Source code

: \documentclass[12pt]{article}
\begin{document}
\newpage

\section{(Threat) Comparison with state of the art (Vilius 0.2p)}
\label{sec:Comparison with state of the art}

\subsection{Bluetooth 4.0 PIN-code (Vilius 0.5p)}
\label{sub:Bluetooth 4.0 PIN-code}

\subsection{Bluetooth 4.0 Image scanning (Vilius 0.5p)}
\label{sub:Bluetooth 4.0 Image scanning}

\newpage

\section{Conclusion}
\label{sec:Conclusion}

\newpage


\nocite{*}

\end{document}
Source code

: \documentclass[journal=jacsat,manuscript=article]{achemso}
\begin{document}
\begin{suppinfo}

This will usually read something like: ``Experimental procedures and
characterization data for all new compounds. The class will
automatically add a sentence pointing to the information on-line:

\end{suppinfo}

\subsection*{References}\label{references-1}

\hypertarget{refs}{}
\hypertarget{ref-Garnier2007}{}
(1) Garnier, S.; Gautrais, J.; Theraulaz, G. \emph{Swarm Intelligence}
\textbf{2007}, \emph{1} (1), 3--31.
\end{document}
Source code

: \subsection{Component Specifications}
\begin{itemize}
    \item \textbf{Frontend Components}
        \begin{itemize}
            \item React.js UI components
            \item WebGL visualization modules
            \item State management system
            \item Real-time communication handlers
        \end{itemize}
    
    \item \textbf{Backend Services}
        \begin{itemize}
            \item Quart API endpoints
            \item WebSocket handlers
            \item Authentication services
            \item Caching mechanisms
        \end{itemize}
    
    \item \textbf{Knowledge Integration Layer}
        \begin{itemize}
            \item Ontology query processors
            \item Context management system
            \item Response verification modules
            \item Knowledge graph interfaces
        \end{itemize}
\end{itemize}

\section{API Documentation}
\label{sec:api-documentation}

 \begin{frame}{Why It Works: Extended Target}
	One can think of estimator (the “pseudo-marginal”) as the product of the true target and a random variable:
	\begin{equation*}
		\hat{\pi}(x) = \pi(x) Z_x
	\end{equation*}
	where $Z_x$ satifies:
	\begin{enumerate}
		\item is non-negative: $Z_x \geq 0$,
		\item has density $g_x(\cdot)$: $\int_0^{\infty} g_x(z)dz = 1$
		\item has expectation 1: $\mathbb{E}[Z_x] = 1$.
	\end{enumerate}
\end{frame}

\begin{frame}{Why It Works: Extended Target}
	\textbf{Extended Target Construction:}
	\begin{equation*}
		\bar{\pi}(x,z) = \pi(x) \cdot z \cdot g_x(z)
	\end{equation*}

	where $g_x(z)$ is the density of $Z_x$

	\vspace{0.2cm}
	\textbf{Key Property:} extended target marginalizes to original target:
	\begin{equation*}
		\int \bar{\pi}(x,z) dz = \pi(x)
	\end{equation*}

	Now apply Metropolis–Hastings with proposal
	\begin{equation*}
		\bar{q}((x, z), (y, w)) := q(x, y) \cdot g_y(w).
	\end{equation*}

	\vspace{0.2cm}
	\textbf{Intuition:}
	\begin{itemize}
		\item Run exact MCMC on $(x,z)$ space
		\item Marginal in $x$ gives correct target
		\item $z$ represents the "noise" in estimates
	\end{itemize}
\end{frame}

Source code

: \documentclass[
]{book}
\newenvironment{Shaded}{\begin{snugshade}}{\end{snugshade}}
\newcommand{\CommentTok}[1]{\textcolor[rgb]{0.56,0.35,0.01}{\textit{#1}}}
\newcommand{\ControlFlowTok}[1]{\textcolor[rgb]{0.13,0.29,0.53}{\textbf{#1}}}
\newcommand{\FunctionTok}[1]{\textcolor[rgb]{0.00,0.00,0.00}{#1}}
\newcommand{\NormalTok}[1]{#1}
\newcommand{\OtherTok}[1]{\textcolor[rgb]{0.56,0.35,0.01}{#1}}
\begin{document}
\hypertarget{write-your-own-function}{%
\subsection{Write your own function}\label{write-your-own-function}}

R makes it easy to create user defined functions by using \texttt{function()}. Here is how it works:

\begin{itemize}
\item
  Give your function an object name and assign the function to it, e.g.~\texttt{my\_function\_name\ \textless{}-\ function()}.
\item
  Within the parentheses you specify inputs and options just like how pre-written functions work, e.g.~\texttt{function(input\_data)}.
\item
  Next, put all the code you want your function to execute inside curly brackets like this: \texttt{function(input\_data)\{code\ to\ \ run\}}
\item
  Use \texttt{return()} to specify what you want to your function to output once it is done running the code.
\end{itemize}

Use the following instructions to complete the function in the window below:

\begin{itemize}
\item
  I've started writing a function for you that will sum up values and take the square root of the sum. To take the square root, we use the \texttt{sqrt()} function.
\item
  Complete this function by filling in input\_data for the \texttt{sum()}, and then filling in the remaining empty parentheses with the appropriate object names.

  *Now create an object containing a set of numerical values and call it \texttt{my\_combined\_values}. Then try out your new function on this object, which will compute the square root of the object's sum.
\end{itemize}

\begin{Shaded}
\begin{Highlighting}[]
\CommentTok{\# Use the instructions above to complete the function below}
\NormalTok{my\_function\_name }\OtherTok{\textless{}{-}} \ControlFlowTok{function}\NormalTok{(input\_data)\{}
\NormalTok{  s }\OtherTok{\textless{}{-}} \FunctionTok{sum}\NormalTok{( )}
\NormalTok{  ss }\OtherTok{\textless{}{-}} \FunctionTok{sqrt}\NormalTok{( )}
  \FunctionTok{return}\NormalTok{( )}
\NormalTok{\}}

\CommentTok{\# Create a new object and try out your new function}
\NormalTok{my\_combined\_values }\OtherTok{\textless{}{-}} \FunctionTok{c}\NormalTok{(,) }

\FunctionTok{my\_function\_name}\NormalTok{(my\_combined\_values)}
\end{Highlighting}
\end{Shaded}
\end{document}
......
◆ REQUIRED ACTION:
Reproduce each line of the material containing the word "will".

◆ ANSWER:
This will usually read something like: ``Experimental procedures and
characterization data for all new compounds. The class will
  I've started writing a function for you that will sum up values and take the square root of the sum. To take the square root, we use the \texttt{sqrt()} function.
  *Now create an object containing a set of numerical values and call it \texttt{my\_combined\_values}. Then try out your new function on this object, which will compute the square root of the object's sum.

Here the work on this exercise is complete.